We’ve had big launches before in WoW, and the game’s massive success was not hindered by them at all regardless of how badly they were able to deal with them back then.
For example, here’s an article about the launch from TBC:
https://www.engadget.com/2008/01/25/back-in-the-day-the-week-after-the-tbc-launch/

There were a ton of players at launch as well, yet somehow, they made it out just fine and the game went on doing it’s thing.
Just as we’ll have a ton of players at launch this time, except Blizzards is able to manage it much better than back then thanks to their tech advancements and planning.
Back then they even told people they weren’t gonna change the game by putting in faster respawns just because it’s uncomfortable during launch. Instead, they told people that things will move on, aka get over it. Good.

Also, It’s not naive at all to assume we’re going to be completely fine, if launches of the WoW way back then managed to make the game into the best MMORPG out there with way less powerful tools at their disposal.

If anything, assuming everything’s going to go down the bin with Classic just because there’s gonna be a lot of “tourists” as there always are with each expansion to one degree or another, is straight up pessimistic.

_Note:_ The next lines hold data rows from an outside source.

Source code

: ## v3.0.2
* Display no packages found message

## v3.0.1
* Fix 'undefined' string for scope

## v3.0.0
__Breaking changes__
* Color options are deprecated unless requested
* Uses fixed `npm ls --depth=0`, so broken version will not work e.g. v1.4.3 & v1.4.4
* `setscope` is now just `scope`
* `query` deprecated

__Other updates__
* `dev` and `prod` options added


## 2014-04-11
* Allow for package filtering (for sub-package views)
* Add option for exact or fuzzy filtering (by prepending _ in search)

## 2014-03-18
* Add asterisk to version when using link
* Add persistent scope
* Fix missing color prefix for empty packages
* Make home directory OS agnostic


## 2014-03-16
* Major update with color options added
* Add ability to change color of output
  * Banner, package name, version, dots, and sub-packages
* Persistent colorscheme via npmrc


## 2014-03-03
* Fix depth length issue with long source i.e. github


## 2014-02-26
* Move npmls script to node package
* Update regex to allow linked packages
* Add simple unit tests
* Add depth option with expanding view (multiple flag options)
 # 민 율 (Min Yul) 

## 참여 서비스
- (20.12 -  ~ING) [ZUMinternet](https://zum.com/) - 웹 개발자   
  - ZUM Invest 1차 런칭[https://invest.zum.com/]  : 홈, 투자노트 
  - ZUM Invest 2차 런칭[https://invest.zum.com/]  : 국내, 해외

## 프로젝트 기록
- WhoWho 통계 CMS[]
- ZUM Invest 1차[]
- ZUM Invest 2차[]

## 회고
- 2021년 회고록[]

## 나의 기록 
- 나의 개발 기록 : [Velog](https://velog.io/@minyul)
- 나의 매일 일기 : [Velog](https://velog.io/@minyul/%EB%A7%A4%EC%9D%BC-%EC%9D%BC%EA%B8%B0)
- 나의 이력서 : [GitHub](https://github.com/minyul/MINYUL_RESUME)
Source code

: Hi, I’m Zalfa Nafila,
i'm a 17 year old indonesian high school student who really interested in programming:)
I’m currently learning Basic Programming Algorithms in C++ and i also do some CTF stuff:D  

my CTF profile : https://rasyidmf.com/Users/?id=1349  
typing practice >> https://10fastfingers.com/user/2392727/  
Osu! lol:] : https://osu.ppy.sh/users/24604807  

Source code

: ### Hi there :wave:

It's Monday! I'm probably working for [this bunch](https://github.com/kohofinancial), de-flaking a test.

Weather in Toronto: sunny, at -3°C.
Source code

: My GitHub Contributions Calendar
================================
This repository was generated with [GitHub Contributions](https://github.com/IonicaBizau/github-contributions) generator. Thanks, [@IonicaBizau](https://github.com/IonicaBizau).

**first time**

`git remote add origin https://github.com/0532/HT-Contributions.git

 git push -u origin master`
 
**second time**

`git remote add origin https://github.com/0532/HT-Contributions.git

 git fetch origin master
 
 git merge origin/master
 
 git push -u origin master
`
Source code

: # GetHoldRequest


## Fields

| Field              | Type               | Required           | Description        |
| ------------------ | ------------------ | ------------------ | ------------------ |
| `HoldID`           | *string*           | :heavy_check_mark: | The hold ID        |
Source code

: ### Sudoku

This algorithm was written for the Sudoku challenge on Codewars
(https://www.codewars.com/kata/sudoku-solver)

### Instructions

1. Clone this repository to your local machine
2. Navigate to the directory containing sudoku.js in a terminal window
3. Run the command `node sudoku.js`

This time around it’s going to be especially many, sure, and there will be some turbulance probably, but it’s not a good enough reason to change the game up this drastically just to adapt with half measures like layering to that tourist inflation, when there are methods that have worked before just fine, and let the game succeed bigly altogether.

The best chances Blizzard has to make those tourists into long term players (which also helps the long term server health) is to give them the actual game at release, not a much worse version of it during the time it matters the most that the game they show can present itself in it’s full quality to new and old players.

The servers can handle a lot more players now than they could back in 2004, the issue is the zones aren’t designed for more players than servers could handle back in 2004.

First off stop using “tourists” as an insult. Whether you mean it or not you sound like a person who is looking down on anyone who’s enjoying the current game. Many people will enjoy Classic from those who love the current game to those who’ve never played an MMO at all.
Secondly there is no way to determine how many people will play classic. A survey e-mailed out to past players would only get responses from people who respond to unsolicited e-mails. If they did a pre-order only the types of people who pre-order would get counted. There are people who will be playing classic who’ve never heard of the game today. In the future people will be hooked on classic who have never played a video game as much as someone who’s played since 2004. I’m certainly there will be people who said they would never play wow who will be playing Classic. You can’t do a survey to determine if a person will be playing because of peer pressure, social media hype, curiosity, on media coverage, or word of mouth.

What is the latest news on how layering is going to work? I’ve heard nothing about it in a while. I imagine Blizzard would make changes on how layering works given the massive amounts of criticism about it. I suspect they are aiming to make it transparent to players.

Okay bye!!!

There is a possibility that every former and present player will play classic that’s a lot more people than all the current players who joined in on the first day in TBC. The starting area in TBC was much larger than the starting areas in Vanilla.

The actual game released didn’t have hundreds of players flood every starting zone. Those zones were never designed to host that number of players. Having a reasonable number of people in the starting zones is more like it was back in Vanilla.

Regardless of whatever Ion or the other devs say, Layering is here to stay and it will never be fully removed from Classic, unfortunately.